BEGIN Source material
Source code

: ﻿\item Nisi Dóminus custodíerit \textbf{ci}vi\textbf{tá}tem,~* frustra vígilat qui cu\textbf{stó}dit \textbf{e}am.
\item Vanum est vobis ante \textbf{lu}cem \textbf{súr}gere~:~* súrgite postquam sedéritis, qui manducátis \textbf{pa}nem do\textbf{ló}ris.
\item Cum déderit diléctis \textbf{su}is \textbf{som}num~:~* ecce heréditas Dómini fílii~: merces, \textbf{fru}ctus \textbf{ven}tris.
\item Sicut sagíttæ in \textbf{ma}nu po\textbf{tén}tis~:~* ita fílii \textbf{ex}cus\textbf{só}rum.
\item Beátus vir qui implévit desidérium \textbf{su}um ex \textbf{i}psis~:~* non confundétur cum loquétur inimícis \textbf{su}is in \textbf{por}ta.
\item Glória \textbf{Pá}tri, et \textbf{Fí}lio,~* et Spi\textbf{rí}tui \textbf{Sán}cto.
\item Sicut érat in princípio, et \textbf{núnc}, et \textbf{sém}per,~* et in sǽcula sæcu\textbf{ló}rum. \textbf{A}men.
END Source material
BEGIN Source material
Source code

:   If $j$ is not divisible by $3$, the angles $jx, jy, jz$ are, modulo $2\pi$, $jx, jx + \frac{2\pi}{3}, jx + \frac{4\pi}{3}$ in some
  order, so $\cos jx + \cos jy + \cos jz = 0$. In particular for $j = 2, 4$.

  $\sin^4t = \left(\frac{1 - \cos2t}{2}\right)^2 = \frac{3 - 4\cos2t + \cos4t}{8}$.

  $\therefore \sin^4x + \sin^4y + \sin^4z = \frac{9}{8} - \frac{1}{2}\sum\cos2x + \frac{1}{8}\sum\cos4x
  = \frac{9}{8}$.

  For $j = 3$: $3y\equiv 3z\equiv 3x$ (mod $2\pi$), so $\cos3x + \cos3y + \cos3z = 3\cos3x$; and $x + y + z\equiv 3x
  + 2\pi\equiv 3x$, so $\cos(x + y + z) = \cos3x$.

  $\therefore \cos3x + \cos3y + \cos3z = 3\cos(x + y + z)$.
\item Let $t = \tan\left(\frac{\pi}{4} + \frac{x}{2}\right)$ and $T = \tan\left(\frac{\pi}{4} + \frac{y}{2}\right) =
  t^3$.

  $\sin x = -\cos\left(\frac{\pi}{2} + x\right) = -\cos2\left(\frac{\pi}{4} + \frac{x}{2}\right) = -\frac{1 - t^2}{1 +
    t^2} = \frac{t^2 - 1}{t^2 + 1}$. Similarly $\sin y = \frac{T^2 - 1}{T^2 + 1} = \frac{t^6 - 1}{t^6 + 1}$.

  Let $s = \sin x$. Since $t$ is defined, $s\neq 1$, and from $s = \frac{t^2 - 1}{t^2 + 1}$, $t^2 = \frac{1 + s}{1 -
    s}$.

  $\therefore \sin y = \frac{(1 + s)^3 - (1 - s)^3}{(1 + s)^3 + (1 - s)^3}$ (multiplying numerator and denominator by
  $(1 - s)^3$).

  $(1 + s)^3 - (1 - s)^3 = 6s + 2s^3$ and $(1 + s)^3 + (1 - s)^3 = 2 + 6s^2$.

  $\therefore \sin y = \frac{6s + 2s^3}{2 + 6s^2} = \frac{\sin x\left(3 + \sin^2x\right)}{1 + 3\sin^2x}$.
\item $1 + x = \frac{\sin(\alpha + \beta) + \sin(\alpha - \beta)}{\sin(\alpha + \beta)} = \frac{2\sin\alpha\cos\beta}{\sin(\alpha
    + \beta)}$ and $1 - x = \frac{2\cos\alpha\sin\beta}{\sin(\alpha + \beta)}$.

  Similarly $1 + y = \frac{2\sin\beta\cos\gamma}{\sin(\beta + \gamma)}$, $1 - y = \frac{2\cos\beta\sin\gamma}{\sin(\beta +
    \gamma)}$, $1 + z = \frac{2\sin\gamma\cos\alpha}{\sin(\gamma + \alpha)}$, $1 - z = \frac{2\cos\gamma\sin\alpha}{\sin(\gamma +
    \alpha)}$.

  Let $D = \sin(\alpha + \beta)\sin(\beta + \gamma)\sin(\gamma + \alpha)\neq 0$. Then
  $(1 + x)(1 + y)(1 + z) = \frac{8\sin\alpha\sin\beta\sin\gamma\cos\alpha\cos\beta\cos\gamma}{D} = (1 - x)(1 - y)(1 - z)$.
END Source material
BEGIN Source material
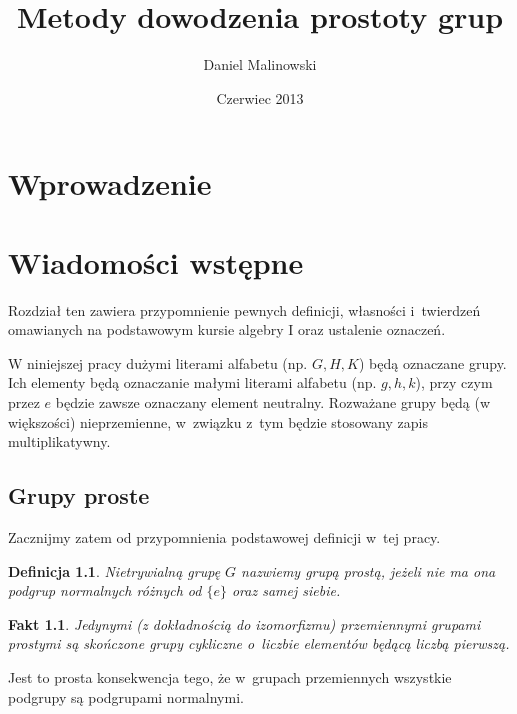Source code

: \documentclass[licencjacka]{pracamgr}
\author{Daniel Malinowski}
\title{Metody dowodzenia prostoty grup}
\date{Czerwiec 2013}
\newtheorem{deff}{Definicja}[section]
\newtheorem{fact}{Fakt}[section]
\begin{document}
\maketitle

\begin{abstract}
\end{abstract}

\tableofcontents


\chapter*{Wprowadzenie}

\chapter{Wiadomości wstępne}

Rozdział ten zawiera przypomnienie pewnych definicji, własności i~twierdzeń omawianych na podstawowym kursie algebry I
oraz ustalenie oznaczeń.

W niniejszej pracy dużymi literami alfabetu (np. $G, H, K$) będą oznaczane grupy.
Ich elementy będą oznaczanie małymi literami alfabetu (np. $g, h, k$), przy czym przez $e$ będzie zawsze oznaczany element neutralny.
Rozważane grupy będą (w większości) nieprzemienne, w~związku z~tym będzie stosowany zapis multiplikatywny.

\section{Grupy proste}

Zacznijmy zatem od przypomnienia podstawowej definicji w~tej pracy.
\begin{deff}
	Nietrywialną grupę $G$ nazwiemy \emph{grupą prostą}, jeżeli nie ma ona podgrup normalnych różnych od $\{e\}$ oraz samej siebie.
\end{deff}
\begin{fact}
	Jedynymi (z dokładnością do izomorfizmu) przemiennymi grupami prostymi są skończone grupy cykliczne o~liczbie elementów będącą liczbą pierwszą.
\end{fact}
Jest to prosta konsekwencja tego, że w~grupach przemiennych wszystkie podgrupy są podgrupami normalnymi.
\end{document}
END Source material
- What to work on:
What lines above contain the word "newtheorem"? Return each such line.

- Your solution:
\newtheorem{deff}{Definicja}[section]
\newtheorem{fact}{Fakt}[section]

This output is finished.